Extracted records Start Marker

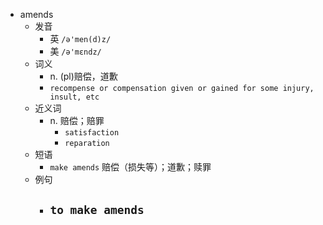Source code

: - amends
  - 发音
    - 英 `/ə'men(d)z/`
    - 美 `/ə'mɛndz/`
  - 词义
    - n. (pl)赔偿，道歉
    - `recompense or compensation given or gained for some injury, insult, etc `
  - 近义词
    - n. 赔偿；赔罪
      - `satisfaction`
      - `reparation`
  - 短语
    - `make amends` 赔偿（损失等）；道歉；赎罪 
  - 例句
    - `to make amends`
      -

Extracted records End Marker

* _What you will do_: In the data above, which lines include "amends"? Return those lines.

* _Response_:
: - amends
    - `make amends` 赔偿（损失等）；道歉；赎罪 
    - `to make amends`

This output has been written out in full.